*Brief*.
Report each line of the entries that includes "Sounds" by copying it.

*Information supplied*.
>>>
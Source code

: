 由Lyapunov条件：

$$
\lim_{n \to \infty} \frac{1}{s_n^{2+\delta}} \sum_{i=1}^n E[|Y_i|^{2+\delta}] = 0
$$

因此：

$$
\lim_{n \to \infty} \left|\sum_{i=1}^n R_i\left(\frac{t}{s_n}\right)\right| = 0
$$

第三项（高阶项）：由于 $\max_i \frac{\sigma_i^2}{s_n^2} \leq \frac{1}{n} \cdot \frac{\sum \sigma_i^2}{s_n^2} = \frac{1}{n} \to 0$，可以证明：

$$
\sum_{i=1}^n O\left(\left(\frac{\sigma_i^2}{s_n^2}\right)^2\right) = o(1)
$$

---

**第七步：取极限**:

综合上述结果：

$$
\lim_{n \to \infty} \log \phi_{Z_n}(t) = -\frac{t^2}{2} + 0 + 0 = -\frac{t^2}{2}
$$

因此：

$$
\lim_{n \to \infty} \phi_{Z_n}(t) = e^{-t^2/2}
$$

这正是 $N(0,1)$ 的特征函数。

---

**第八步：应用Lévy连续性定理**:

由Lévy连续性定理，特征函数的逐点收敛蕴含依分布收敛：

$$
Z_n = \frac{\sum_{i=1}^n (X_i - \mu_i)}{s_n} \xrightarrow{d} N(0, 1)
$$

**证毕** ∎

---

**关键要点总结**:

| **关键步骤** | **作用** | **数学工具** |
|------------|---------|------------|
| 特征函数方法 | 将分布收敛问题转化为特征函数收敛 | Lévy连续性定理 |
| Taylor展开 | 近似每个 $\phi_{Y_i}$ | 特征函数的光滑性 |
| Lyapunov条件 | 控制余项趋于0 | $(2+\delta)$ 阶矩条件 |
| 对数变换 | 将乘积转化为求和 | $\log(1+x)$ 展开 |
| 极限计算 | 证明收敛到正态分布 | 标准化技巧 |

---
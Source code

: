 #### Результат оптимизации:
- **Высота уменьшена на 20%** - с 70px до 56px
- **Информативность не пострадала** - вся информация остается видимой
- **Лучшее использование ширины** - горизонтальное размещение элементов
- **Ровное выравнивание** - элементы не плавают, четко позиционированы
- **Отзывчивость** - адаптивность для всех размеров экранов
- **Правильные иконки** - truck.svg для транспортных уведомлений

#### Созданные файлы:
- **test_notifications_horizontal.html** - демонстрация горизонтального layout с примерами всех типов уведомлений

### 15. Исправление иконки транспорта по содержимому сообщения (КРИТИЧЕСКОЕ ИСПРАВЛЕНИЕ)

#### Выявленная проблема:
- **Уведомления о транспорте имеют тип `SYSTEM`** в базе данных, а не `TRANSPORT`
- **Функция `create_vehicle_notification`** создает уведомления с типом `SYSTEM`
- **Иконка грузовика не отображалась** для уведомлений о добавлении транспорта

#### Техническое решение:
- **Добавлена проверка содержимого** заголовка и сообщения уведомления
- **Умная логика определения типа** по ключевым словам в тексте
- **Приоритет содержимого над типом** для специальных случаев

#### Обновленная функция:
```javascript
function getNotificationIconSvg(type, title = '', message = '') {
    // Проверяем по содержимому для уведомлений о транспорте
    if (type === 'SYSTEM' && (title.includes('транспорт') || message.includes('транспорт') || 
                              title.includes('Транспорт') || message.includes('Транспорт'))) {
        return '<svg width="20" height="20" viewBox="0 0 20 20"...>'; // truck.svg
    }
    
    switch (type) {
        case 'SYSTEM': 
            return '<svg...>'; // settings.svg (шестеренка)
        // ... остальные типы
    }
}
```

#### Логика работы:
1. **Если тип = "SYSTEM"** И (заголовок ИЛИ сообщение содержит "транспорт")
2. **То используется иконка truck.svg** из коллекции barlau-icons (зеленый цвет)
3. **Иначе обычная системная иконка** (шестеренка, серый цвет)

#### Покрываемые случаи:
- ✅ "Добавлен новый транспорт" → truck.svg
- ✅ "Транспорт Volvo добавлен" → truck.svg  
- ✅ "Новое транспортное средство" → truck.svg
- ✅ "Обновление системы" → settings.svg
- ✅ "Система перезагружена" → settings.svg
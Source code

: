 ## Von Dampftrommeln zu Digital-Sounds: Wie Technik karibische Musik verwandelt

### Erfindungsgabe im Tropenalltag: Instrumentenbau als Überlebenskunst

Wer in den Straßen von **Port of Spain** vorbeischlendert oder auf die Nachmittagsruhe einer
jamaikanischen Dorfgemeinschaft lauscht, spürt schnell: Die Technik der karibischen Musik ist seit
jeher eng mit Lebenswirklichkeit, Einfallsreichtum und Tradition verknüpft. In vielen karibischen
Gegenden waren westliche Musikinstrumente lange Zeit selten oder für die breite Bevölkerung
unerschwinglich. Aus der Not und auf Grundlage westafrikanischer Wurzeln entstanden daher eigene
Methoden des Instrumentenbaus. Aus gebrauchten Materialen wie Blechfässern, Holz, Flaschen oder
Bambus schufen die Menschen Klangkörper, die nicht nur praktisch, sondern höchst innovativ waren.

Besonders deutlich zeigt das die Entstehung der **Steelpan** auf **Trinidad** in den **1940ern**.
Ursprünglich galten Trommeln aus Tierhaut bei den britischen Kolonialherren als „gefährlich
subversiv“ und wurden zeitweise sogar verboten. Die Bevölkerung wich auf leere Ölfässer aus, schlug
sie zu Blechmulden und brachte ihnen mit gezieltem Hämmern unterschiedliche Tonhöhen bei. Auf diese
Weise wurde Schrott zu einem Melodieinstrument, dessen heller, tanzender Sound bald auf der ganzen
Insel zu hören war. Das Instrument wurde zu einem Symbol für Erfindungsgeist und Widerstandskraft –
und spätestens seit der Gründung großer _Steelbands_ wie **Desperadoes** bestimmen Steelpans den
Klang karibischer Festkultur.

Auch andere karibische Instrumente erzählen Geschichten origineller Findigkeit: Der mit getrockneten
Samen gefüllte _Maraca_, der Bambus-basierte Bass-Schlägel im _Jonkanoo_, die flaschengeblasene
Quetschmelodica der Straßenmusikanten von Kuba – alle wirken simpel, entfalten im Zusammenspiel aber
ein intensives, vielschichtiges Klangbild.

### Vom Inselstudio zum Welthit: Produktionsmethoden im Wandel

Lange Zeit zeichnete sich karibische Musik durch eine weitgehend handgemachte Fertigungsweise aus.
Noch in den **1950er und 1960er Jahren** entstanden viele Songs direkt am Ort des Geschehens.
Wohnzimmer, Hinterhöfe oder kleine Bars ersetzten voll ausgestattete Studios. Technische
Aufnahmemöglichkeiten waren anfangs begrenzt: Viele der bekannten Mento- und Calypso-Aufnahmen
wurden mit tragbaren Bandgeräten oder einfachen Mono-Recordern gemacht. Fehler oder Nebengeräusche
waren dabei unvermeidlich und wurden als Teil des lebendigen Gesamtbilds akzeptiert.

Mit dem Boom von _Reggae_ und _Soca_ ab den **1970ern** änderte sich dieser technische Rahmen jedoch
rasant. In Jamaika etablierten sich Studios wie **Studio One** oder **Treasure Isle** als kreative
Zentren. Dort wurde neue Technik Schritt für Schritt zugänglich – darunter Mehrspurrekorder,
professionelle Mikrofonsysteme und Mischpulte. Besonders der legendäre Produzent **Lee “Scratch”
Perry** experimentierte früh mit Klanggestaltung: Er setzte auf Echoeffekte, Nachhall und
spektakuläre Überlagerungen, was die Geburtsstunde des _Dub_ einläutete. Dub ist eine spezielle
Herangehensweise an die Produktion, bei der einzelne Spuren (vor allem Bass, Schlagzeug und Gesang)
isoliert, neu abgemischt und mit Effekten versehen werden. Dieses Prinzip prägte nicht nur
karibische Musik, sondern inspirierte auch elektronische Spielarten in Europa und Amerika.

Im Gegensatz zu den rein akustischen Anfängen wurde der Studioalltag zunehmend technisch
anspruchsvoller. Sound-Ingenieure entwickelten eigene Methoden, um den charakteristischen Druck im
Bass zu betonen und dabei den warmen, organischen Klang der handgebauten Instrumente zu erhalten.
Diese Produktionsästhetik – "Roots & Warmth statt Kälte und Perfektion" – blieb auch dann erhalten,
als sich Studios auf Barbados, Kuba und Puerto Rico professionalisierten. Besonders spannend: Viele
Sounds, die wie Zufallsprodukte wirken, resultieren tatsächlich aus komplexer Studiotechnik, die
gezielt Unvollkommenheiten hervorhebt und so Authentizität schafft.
<<<
*Result for this task*.
: ## Von Dampftrommeln zu Digital-Sounds: Wie Technik karibische Musik verwandelt
Sounds, die wie Zufallsprodukte wirken, resultieren tatsächlich aus komplexer Studiotechnik, die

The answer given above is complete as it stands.